● INSTRUCTIONS FOR THE TASK: Your task is to write out the entire listing exactly, omitting its pictures.

---------------

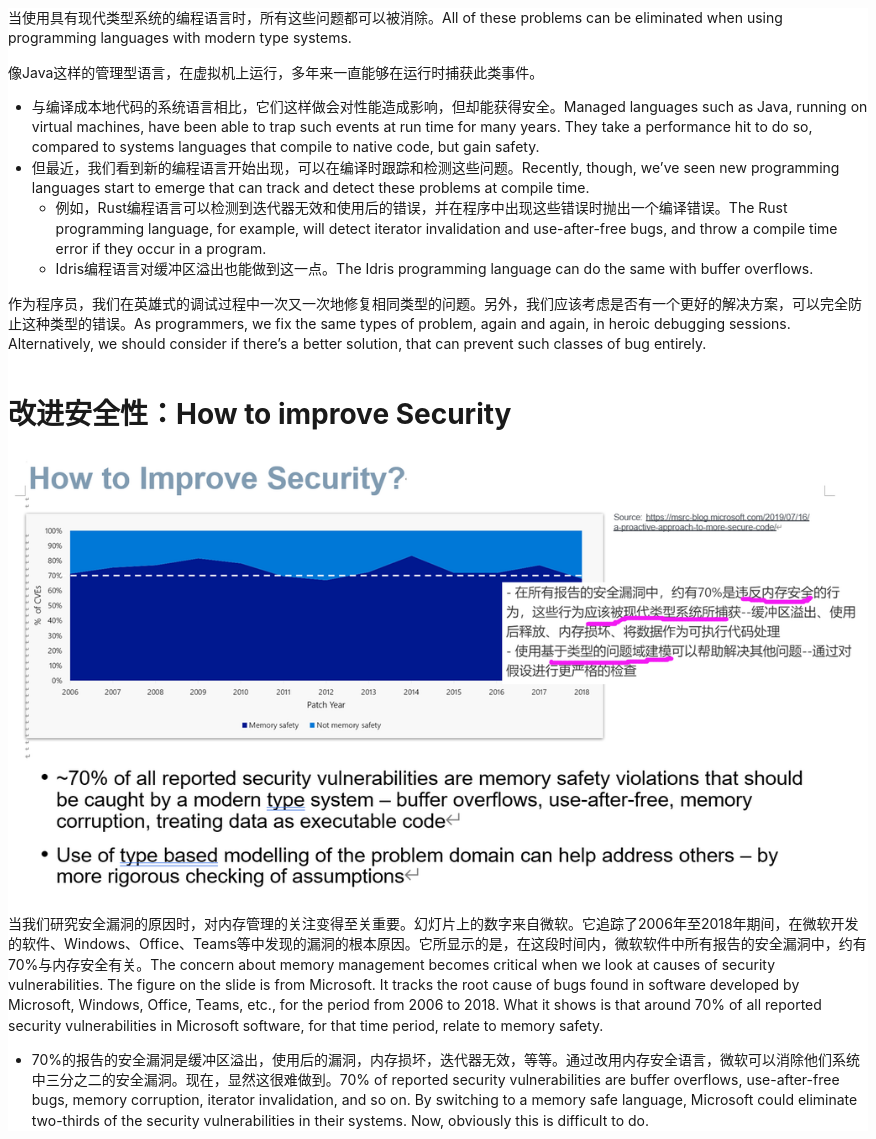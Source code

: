 当使用具有现代类型系统的编程语言时，所有这些问题都可以被消除。All of these problems can be eliminated when using programming languages with modern type systems. 

像Java这样的管理型语言，在虚拟机上运行，多年来一直能够在运行时捕获此类事件。
* 与编译成本地代码的系统语言相比，它们这样做会对性能造成影响，但却能获得安全。Managed languages such as Java, running on virtual machines, have been able to trap such events at run time for many years. They take a performance hit to do so, compared to systems languages that compile to native code, but gain safety. 
* 但最近，我们看到新的编程语言开始出现，可以在编译时跟踪和检测这些问题。Recently, though, we’ve seen new programming languages start to emerge that can track and detect these problems at compile time. 
  * 例如，Rust编程语言可以检测到迭代器无效和使用后的错误，并在程序中出现这些错误时抛出一个编译错误。The Rust programming language, for example, will detect iterator invalidation and use-after-free bugs, and throw a compile time error if they occur in a program.
  * Idris编程语言对缓冲区溢出也能做到这一点。The Idris programming language can do the same with buffer overflows. 

作为程序员，我们在英雄式的调试过程中一次又一次地修复相同类型的问题。另外，我们应该考虑是否有一个更好的解决方案，可以完全防止这种类型的错误。As programmers, we fix the same types of problem, again and again, in heroic debugging sessions. Alternatively, we should consider if there’s a better solution, that can prevent such classes of bug entirely.

# 改进安全性：How to improve Security

![](/static/2022-01-19-21-08-33.png)

当我们研究安全漏洞的原因时，对内存管理的关注变得至关重要。幻灯片上的数字来自微软。它追踪了2006年至2018年期间，在微软开发的软件、Windows、Office、Teams等中发现的漏洞的根本原因。它所显示的是，在这段时间内，微软软件中所有报告的安全漏洞中，约有70%与内存安全有关。The concern about memory management becomes critical when we look at causes of security vulnerabilities. The figure on the slide is from Microsoft. It tracks the root cause of bugs found in software developed by Microsoft, Windows, Office, Teams, etc., for the period from 2006 to 2018. What it shows is that around 70% of all reported security vulnerabilities in Microsoft software, for that time period, relate to memory safety. 

* 70%的报告的安全漏洞是缓冲区溢出，使用后的漏洞，内存损坏，迭代器无效，等等。通过改用内存安全语言，微软可以消除他们系统中三分之二的安全漏洞。现在，显然这很难做到。70% of reported security vulnerabilities are buffer overflows, use-after-free bugs, memory corruption, iterator invalidation, and so on. By switching to a memory safe language, Microsoft could eliminate two-thirds of the security vulnerabilities in their systems. Now, obviously this is difficult to do.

---------------

● SOLUTION TO THIS PROBLEM:
Source code

: 当使用具有现代类型系统的编程语言时，所有这些问题都可以被消除。All of these problems can be eliminated when using programming languages with modern type systems. 

像Java这样的管理型语言，在虚拟机上运行，多年来一直能够在运行时捕获此类事件。
* 与编译成本地代码的系统语言相比，它们这样做会对性能造成影响，但却能获得安全。Managed languages such as Java, running on virtual machines, have been able to trap such events at run time for many years. They take a performance hit to do so, compared to systems languages that compile to native code, but gain safety. 
* 但最近，我们看到新的编程语言开始出现，可以在编译时跟踪和检测这些问题。Recently, though, we’ve seen new programming languages start to emerge that can track and detect these problems at compile time. 
  * 例如，Rust编程语言可以检测到迭代器无效和使用后的错误，并在程序中出现这些错误时抛出一个编译错误。The Rust programming language, for example, will detect iterator invalidation and use-after-free bugs, and throw a compile time error if they occur in a program.
  * Idris编程语言对缓冲区溢出也能做到这一点。The Idris programming language can do the same with buffer overflows. 

作为程序员，我们在英雄式的调试过程中一次又一次地修复相同类型的问题。另外，我们应该考虑是否有一个更好的解决方案，可以完全防止这种类型的错误。As programmers, we fix the same types of problem, again and again, in heroic debugging sessions. Alternatively, we should consider if there’s a better solution, that can prevent such classes of bug entirely.

# 改进安全性：How to improve Security

![](/static/2022-01-19-21-08-33.png)

当我们研究安全漏洞的原因时，对内存管理的关注变得至关重要。幻灯片上的数字来自微软。它追踪了2006年至2018年期间，在微软开发的软件、Windows、Office、Teams等中发现的漏洞的根本原因。它所显示的是，在这段时间内，微软软件中所有报告的安全漏洞中，约有70%与内存安全有关。The concern about memory management becomes critical when we look at causes of security vulnerabilities. The figure on the slide is from Microsoft. It tracks the root cause of bugs found in software developed by Microsoft, Windows, Office, Teams, etc., for the period from 2006 to 2018. What it shows is that around 70% of all reported security vulnerabilities in Microsoft software, for that time period, relate to memory safety. 

* 70%的报告的安全漏洞是缓冲区溢出，使用后的漏洞，内存损坏，迭代器无效，等等。通过改用内存安全语言，微软可以消除他们系统中三分之二的安全漏洞。现在，显然这很难做到。70% of reported security vulnerabilities are buffer overflows, use-after-free bugs, memory corruption, iterator invalidation, and so on. By switching to a memory safe language, Microsoft could eliminate two-thirds of the security vulnerabilities in their systems. Now, obviously this is difficult to do.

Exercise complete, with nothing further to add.